Ocurre que mucha gente tiene el concepto de que a los niños hay que crearles ilusiones, y jamás deben ser rotas. Piensan que los niños no pueden crearse ilusiones propias y personalizadas. Entonces les venden algunas ilusiones temporales, como que en Navidad un señor gordo entrará por la chimenea y les dejará un regalo, o que un ratón les comprará los dientes a medida que se les vayan cayendo.
Con el tiempo, estos dos personajes se revelan como imaginarios, porque no es posible sostener el engaño a medida que los niños adquieren raciocinio. Pero la ilusión de las velas de cumpleaños persiste. A ellos tampoco les gusta, pero la cumplen, del mismo modo que van a la escuela y cantan el himno nacional.
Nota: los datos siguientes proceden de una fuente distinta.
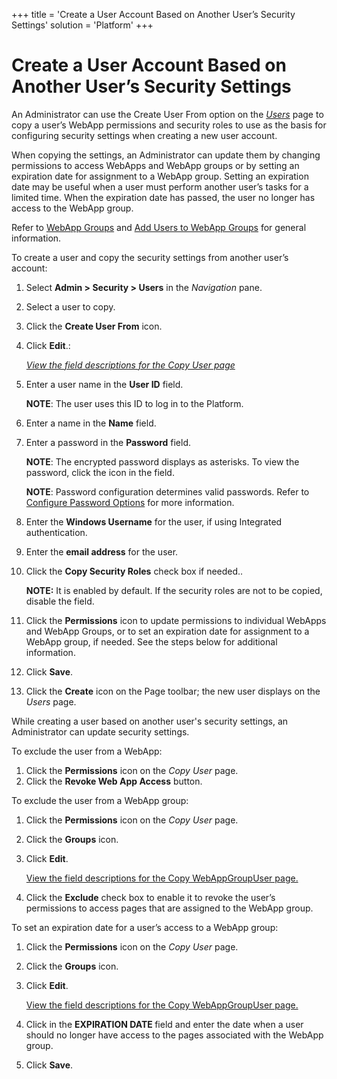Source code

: +++
title = 'Create a User Account Based on Another User’s Security Settings'
solution = 'Platform'
+++

# Create a User Account Based on Another User’s Security Settings

An Administrator can use the Create User From option on the
<span style="font-style: italic;">[Users](../Page_Desc/Users_H)</span>
page to copy a user’s WebApp permissions and security roles to use as
the basis for configuring security settings when creating a new user
account.

When copying the settings, an Administrator can update them by changing
permissions to access WebApps and WebApp groups or by setting an
expiration date for assignment to a WebApp group. Setting an expiration
date may be useful when a user must perform another user’s tasks for a
limited time. When the expiration date has passed, the user no longer
has access to the WebApp group.

Refer to [WebApp Groups](WebApp_Groups) and [Add Users to WebApp
Groups](Assign_Users_to_WebApp_Groups) for general information.

To create a user and copy the security settings from another user’s
account:

1.  Select
    <span style="font-weight: bold;" data-xmlns="http://www.w3.org/1999/xhtml">Admin
    \> Security \> Users</span> in the
    <span style="font-style: italic;" data-xmlns="http://www.w3.org/1999/xhtml">Navigation</span>
    pane.

2.  Select a user to copy.

3.  Click the
    <span style="font-weight: bold;" data-xmlns="http://www.w3.org/1999/xhtml">Create
    User From</span> icon.

4.  Click
    <span style="font-weight: bold;" data-xmlns="http://www.w3.org/1999/xhtml">Edit</span>.:
    
    *[View the field descriptions for the Copy User
    page](../Page_Desc/Copy_User)*

5.  Enter a user name in the
    <span style="font-weight: bold;" data-xmlns="http://www.w3.org/1999/xhtml">User
    ID</span> field.
    
    **NOTE**: The user uses this ID to log in to the Platform.

6.  Enter a name in the
    <span style="font-weight: bold;" data-xmlns="http://www.w3.org/1999/xhtml">Name</span>
    field.

7.  Enter a password in the
    <span style="font-weight: bold;" data-xmlns="http://www.w3.org/1999/xhtml">Password</span>
    field.
    
    **NOTE**: The encrypted password displays as asterisks. To view the
    password, click the icon in the field.
    
    **NOTE**: Password configuration determines valid passwords. Refer
    to [Configure Password Options](Configure_Password_Options) for
    more information.

8.  Enter the
    <span style="font-weight: bold;" data-xmlns="http://www.w3.org/1999/xhtml">Windows
    Username</span> for the user, if using Integrated authentication.

9.  Enter the
    <span style="font-weight: bold;" data-xmlns="http://www.w3.org/1999/xhtml">email
    address</span> for the user.

10. Click the
    <span style="font-weight: bold;" data-xmlns="http://www.w3.org/1999/xhtml">Copy
    Security Roles</span> check box if needed..
    
    **NOTE:** It is enabled by default. If the security roles are not to
    be copied, disable the field.

11. Click the
    <span style="font-weight: bold;" data-xmlns="http://www.w3.org/1999/xhtml">Permissions</span>
    icon to update permissions to individual WebApps and WebApp Groups,
    or to set an expiration date for assignment to a WebApp group, if
    needed. See the steps below for additional information.

12. Click
    <span style="font-weight: bold;" data-xmlns="http://www.w3.org/1999/xhtml">Save</span>.

13. Click the
    <span style="font-weight: bold;" data-xmlns="http://www.w3.org/1999/xhtml">Create</span>
    icon on the Page toolbar; the new user displays on the
    <span style="font-style: italic;" data-xmlns="http://www.w3.org/1999/xhtml">Users</span>
    page.

While creating a user based on another user's security settings, an
Administrator can update security settings.

To exclude the user from a WebApp:

1.  Click the
    <span style="font-weight: bold;" data-xmlns="http://www.w3.org/1999/xhtml">Permissions</span>
    icon on the
    <span style="font-style: italic;" data-xmlns="http://www.w3.org/1999/xhtml">Copy
    User</span> page.
2.  Click the
    <span style="font-weight: bold;" data-xmlns="http://www.w3.org/1999/xhtml">Revoke
    Web App Access</span> button.

To exclude the user from a WebApp group:

1.  Click the
    <span style="font-weight: bold;" data-xmlns="http://www.w3.org/1999/xhtml">Permissions</span>
    icon on the
    <span style="font-style: italic;" data-xmlns="http://www.w3.org/1999/xhtml">Copy
    User</span> page.

2.  Click the
    <span style="font-weight: bold;" data-xmlns="http://www.w3.org/1999/xhtml">Groups</span>
    icon.

3.  Click
    <span style="font-weight: bold;" data-xmlns="http://www.w3.org/1999/xhtml">Edit</span>.
    
    [View the field descriptions for the Copy WebAppGroupUser
    page.](../Page_Desc/Copy_WebAppGroupUser)

4.  Click the
    <span style="font-weight: bold;" data-xmlns="http://www.w3.org/1999/xhtml">Exclude</span>
    check box to enable it to revoke the user’s permissions to access
    pages that are assigned to the WebApp group.

To set an expiration date for a user’s access to a WebApp group:

1.  Click the
    <span style="font-weight: bold;" data-xmlns="http://www.w3.org/1999/xhtml">Permissions</span>
    icon on the
    <span style="font-style: italic;" data-xmlns="http://www.w3.org/1999/xhtml">Copy
    User</span> page.

2.  Click the
    <span style="font-weight: bold;" data-xmlns="http://www.w3.org/1999/xhtml">Groups</span>
    icon.

3.  Click
    <span style="font-weight: bold;" data-xmlns="http://www.w3.org/1999/xhtml">Edit</span>.
    
    [View the field descriptions for the Copy WebAppGroupUser
    page.](../Page_Desc/Copy_WebAppGroupUser)

4.  Click in the
    <span style="font-weight: bold;" data-xmlns="http://www.w3.org/1999/xhtml">EXPIRATION
    DATE </span>field and enter the date when a user should no longer
    have access to the pages associated with the WebApp group.

5.  Click
    <span style="font-weight: bold;" data-xmlns="http://www.w3.org/1999/xhtml">Save</span>.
Justamente por eso es preciso abandonar la oscura costumbre de apagar las velas. Los niños no necesitan ilusiones falsas. Necesitan esperanza. Y no hay mejor manera de darles esperanza que comunicarles que esa ceremonia no siempre será necesaria, y que cuando sean adultos tendrán la posibilidad de elegir si quieren hacerla o no.
Nunca es temprano para liberar a las nuevas generaciones.